Исторически сложилось, что в России и Европе разная ширина колеи
Колея колее рознь
В России стандарт ширины колеи утвердился во время укладки шпал Николаевской железной дороги. В остальных странах инженеры руководствовались своими расчетами, а так как пути строились в основном разными инвесторами, то и ширина колеи везде отличалась. Например, была распространена практика использовать узкие колеи на трудных участках со сложным рельефом или при прокладке дороги по городам и поселкам − везде, где имелись непреодолимые киркой и взрывчаткой препятствия.
Широкая колея в те времена считалась атрибутом спокойствия и надежности. Однако в переломный момент объединения в одну сеть дорог европейцы поняли, что нужен единый стандарт, поскольку разные колеи доставляют огромные неудобства при транспортировке товаров и смене поезда.
Поэтому основным стандартом была выбрана наиболее распространенная в Европе ширина 4 фута 8,5 дюйма (1435 мм).

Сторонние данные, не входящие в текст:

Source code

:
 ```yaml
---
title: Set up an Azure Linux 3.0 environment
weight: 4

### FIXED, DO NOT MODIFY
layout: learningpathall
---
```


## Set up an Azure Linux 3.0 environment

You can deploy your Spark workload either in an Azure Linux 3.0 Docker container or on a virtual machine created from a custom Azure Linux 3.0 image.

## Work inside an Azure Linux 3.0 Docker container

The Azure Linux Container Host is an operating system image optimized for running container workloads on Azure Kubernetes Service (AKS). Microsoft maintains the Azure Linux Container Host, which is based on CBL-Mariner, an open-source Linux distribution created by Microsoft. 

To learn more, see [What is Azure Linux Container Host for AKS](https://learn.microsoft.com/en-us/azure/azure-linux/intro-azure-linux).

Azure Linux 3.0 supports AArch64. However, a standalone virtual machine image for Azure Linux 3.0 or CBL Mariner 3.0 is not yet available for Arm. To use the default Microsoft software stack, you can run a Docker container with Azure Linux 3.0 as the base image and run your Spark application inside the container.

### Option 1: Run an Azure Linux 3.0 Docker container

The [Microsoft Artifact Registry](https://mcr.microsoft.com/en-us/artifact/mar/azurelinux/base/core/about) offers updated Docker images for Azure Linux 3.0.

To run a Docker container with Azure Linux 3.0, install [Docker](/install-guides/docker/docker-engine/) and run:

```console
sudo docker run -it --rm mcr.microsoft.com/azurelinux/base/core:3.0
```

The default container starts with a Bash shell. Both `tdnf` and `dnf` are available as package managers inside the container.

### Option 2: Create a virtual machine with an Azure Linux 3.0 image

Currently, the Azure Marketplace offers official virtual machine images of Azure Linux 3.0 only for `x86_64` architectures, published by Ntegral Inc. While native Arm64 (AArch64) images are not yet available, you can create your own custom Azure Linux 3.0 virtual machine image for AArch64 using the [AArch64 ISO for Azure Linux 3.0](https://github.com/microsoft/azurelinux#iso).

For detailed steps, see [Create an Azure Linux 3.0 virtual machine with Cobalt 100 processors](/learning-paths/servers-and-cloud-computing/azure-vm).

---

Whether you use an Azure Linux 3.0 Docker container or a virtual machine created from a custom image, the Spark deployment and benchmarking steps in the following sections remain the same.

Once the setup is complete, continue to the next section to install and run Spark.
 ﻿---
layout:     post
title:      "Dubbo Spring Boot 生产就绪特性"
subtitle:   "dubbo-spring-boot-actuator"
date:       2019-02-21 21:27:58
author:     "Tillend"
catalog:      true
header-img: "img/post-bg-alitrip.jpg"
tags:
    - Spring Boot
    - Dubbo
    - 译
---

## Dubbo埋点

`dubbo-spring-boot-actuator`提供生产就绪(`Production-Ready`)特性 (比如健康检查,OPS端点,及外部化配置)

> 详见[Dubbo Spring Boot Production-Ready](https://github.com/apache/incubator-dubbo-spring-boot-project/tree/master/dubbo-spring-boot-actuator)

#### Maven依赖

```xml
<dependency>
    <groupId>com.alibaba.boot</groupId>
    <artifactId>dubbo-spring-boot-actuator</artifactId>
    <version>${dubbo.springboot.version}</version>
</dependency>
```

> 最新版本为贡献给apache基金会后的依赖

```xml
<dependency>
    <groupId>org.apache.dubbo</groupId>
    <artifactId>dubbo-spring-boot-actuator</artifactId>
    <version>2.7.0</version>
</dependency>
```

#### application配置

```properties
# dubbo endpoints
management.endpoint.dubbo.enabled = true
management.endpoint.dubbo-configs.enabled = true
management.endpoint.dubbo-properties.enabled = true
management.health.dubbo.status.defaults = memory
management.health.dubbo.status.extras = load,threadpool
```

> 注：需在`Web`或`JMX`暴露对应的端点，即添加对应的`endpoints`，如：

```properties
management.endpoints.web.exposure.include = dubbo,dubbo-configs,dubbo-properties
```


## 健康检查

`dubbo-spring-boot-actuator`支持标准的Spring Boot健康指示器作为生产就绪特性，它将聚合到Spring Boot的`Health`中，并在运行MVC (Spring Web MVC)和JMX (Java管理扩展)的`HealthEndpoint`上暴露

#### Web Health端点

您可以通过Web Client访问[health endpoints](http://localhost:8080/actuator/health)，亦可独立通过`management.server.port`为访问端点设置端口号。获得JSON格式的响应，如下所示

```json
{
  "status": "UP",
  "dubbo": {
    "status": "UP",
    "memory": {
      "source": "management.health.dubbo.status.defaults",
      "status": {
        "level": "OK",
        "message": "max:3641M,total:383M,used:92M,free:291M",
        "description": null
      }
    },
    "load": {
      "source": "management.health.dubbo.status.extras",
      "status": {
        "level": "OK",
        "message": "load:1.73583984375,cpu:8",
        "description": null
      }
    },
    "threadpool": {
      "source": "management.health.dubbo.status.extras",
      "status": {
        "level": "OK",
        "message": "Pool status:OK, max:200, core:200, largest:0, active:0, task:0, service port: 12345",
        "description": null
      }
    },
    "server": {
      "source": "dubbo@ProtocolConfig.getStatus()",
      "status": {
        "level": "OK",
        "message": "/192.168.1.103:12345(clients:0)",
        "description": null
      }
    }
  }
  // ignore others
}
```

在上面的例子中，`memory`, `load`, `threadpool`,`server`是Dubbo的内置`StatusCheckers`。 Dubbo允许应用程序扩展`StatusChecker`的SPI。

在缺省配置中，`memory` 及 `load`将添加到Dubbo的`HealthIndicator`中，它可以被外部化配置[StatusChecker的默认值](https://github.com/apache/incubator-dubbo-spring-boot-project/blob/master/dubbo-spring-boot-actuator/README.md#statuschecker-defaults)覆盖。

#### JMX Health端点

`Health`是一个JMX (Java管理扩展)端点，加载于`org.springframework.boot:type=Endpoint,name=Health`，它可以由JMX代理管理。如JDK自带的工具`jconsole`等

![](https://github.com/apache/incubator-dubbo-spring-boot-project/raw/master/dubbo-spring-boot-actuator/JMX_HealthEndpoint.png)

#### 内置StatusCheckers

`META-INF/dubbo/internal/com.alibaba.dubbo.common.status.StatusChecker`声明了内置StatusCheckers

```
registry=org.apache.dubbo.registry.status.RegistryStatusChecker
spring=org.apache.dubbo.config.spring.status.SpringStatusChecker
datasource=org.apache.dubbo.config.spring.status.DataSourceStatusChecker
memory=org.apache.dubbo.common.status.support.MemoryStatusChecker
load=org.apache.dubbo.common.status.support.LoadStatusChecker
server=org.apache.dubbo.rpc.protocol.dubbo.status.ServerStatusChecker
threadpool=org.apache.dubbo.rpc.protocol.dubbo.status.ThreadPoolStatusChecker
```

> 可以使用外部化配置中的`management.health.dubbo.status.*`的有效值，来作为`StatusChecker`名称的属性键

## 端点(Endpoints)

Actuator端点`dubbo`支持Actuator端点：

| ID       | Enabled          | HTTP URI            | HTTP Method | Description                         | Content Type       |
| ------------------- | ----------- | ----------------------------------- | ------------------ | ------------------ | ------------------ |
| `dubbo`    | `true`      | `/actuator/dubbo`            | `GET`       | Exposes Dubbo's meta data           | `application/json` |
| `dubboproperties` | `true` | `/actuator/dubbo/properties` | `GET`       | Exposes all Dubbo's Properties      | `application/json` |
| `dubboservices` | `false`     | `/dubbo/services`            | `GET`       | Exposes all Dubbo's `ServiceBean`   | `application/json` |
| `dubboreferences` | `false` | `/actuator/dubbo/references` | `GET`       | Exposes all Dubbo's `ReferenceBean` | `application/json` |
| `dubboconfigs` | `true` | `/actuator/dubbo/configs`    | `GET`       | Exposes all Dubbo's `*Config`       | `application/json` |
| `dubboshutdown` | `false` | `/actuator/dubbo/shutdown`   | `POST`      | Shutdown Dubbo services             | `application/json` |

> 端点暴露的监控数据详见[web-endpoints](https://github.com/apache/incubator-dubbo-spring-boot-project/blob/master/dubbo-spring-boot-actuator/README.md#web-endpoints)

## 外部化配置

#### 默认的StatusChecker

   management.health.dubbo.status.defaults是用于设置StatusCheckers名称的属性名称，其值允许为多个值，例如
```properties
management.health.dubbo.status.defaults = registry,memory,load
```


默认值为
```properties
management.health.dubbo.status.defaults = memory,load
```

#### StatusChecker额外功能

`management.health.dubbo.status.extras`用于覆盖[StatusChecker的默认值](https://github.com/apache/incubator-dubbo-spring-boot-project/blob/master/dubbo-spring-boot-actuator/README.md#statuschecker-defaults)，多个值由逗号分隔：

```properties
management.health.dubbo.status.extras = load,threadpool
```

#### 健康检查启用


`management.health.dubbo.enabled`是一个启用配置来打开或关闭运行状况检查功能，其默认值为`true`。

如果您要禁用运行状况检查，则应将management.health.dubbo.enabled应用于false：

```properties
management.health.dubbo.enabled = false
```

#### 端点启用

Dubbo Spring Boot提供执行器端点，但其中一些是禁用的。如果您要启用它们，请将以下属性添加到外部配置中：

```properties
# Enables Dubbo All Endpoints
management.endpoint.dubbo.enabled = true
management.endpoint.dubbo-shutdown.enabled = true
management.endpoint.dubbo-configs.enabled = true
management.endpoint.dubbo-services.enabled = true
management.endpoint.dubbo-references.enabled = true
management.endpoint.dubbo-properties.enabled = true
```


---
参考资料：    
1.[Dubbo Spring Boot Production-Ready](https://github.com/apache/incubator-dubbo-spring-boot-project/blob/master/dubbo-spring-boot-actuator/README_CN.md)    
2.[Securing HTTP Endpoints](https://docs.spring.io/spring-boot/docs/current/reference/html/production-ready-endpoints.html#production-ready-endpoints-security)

Именно этот эталон до сих пор используют большинство стран, в том числе и европейских. Такую ширину выбрал британский изобретатель Джордж Стефенсон в 1830 году для запуска своего паровоза на участке Ливерпуль − Манчестер. Историки до сих пор не могут найти расчеты инженера, которые пояснили бы эти цифры, но легенда гласит, что такая ширина наблюдалась между осевой частью колес английских экипажей, запчасти которых использовали для конструирования первых паровых машин.
Российский эталон − 1520 или, точнее, 1524 мм. Разница настолько незначительна, что позволяет не менять колеса составов. Именно так и произошло в 1970 году. СССР, страны СНГ и Монголия стали использовать ширину 1520 мм.